DESCRIPTION (provided by applicant): Identification of genes contributing to common (non-Mendelian) forms of breast cancer would enable early identification of individuals at risk and tailoring of prevention and treatment regimens. This is an extremely difficult problem since heritable risk for common forms of breast cancer is a result of multiple gene-gene interactions, with each individual gene making only a minor contribution to risk. Standard approaches (e.g. genetic association studies) are underpowered to detect the many gene-gene interactions underlying risk. We propose a phenotype-based approach to predict gene-gene interactions underlying risk for common forms of breast cancer. The approach is based on the observation that defects in the cellular DNA damage response (an intermediate phenotype for breast cancer susceptibility) are heritable, making it possible to map gene-gene interactions responsible for this phenotype.
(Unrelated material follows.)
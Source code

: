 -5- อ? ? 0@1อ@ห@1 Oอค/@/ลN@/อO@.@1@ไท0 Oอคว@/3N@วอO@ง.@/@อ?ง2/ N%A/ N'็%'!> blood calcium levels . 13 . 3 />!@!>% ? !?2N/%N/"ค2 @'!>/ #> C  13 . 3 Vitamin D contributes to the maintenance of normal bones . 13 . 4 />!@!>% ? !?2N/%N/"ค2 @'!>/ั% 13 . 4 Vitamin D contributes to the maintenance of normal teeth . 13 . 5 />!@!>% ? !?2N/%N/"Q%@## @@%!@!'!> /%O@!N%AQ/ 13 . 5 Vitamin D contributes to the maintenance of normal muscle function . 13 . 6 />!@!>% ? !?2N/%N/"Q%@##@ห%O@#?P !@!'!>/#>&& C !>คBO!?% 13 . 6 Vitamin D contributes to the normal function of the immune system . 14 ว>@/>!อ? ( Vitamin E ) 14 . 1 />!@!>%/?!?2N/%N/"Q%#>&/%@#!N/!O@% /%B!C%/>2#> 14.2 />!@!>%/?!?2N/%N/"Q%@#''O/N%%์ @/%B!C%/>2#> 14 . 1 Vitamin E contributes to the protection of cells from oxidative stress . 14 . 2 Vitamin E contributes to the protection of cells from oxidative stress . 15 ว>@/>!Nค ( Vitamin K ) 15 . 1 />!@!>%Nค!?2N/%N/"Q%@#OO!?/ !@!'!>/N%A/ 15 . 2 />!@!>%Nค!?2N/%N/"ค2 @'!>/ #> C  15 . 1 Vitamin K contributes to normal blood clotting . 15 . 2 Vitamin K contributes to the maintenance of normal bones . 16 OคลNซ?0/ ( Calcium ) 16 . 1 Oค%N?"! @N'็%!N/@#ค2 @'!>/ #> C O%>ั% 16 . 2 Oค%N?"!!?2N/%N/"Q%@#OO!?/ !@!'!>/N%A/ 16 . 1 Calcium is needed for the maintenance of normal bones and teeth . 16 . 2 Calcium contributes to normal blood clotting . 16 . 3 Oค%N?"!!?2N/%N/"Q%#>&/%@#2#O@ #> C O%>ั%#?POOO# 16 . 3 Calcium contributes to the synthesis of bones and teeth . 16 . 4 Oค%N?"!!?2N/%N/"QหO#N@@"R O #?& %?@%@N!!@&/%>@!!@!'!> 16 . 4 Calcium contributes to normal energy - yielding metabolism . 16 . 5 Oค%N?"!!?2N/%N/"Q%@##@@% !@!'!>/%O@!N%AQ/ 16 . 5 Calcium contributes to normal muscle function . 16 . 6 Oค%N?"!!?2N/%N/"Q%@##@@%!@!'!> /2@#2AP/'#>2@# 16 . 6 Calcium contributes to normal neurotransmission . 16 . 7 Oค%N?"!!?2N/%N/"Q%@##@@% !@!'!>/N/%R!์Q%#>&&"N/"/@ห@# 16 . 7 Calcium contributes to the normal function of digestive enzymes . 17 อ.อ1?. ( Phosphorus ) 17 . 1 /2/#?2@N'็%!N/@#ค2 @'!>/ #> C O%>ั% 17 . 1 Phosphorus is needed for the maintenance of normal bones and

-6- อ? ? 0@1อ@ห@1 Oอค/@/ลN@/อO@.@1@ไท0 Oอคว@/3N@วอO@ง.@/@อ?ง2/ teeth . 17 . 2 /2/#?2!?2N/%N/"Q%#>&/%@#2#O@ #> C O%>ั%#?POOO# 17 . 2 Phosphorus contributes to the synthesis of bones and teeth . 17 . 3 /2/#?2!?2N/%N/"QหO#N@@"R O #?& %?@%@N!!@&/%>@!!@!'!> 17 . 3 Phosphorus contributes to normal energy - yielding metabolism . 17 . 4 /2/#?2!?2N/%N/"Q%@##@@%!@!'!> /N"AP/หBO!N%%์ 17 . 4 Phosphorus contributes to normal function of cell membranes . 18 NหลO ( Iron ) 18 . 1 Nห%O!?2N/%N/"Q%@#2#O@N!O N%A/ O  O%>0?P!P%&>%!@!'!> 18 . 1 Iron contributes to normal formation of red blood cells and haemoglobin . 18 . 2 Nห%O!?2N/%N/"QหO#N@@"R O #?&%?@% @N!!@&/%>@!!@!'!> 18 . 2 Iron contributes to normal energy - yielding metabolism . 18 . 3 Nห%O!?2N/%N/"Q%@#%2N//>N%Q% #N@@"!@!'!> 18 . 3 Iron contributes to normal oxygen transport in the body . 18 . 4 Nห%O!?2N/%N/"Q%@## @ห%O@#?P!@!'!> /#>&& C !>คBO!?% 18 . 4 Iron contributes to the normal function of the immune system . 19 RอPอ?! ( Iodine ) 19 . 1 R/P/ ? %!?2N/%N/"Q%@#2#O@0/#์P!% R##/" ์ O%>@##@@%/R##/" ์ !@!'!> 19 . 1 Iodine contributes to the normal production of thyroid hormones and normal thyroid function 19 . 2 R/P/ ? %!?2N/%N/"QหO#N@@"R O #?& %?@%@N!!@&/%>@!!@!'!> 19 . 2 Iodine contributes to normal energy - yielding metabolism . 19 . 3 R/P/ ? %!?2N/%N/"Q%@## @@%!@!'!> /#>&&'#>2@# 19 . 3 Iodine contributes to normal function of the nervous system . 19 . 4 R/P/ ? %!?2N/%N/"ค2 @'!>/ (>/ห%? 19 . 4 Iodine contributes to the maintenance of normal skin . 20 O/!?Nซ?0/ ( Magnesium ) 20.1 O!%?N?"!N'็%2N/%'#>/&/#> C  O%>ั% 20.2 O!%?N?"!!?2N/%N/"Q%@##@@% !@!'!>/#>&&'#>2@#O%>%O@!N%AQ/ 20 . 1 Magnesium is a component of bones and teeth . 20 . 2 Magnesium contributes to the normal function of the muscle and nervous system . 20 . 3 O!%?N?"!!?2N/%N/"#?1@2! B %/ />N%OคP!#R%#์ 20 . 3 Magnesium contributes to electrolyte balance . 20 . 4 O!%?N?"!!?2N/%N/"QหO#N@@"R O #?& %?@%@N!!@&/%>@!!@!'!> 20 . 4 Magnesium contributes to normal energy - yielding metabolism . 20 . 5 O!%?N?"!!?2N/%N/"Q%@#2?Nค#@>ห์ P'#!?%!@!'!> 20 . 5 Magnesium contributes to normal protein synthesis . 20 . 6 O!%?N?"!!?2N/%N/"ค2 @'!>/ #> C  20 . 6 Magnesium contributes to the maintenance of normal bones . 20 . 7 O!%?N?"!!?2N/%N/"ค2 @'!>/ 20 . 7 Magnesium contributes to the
We hypothesize that gene-gene interactions governing sensitivity to DNA damage are conserved between yeast and humans. Our approach will be to: i) use the yeast S. cerevisiae to perform genome-wide screens for mutations that synergize with homologs of human breast cancer tumor suppressor genes to confer sensitivity to DNA damage, and ii) to screen amongst these identified synthetic interactions for those that are conserved in human mammary epithelial cells. Specific Aim 1: Perform genome-wide screens in S. cerevisiae to identify mutations that synergize with yeast homologs of human breast cancer tumor suppressor genes to produce sensitivity to DNA damage. Specific Aim 2: Using RNA interference, build human mammary epithelial cell lines that have stable knock- down of breast tumor suppressor genes. Specific Aim 3: Determine if genetic interactions discovered in yeast are conserved in human breast epithelial cells. PROJECT NARRATIVE: Determination of an individual's risk for developing cancer could have tremendous public health impact in several ways: i) identifying risk alleles for breast cancer will facilitate cost-effective cancer screening programs tailored to an individual's risk profile; ii) identifying risk alleles will allow identification of women who will most benefit from prevention strategies; iii) identifying risk alleles will elucidate the pathophysiology of the disease, leading to targeted therapeutics or chemoprevention agents such as existing targeted hormonal and antibody therapies.

描述（由申请人提供）：鉴定促成常见（非孟德尔）乳腺癌的基因将使人们能够尽早确定处于风险和预防和治疗方案的危险中。这是一个极其困难的问题，因为对乳腺癌的常见形式的遗传风险是多种基因相互作用的结果，每个基因仅对风险做出较小的贡献。标准方法（例如遗传关联研究）无法检测出许多基因相互作用的基础风险。我们提出了一种基于表型的方法来预测常见形式的乳腺癌风险的基因相互作用。该方法基于这样的观察结果，即细胞DNA损伤反应中的缺陷（乳腺癌易感性的中间表型）是可以遗传的，从而可以映射负责此表型的基因基因相互作用。我们假设酵母和人之间的基因基因相互作用是对DNA损伤的敏感性的。我们的方法将是：i）使用酵母S.酿酒酵母执行全基因组筛选，以与人类乳腺癌抑制基因的同源物协同的突变，以赋予对DNA损伤的敏感性，ii）在这些鉴定的合成相互作用中筛选对于那些在人类乳腺上皮细胞中保守的人。 具体目标1：在酿酒酵母中进行全基因组筛查，以确定与人类乳腺癌抑制基因的酵母同源物协同的突变，以产生对DNA损伤的敏感性。 特定目标2：使用RNA干扰，建立具有稳定的乳腺抑制基因的稳定敲门的人类乳腺上皮细胞系。 特定目标3：确定在酵母中发现的遗传相互作用是否在人乳腺上皮细胞中保守。 项目叙述：确定个人患癌症的风险可能会以多种方式产生巨大的公共卫生影响：i）确定乳腺癌的风险等位基因将促进量身定制的，旨在为个人的风险概况量身定制； ii）确定风险等位基因将允许识别将从预防策略中受益最大的妇女； iii）确定风险等位基因将阐明该疾病的病理生理，从而导致靶向治疗剂或化学预防剂，例如现有的靶向激素和抗体疗法。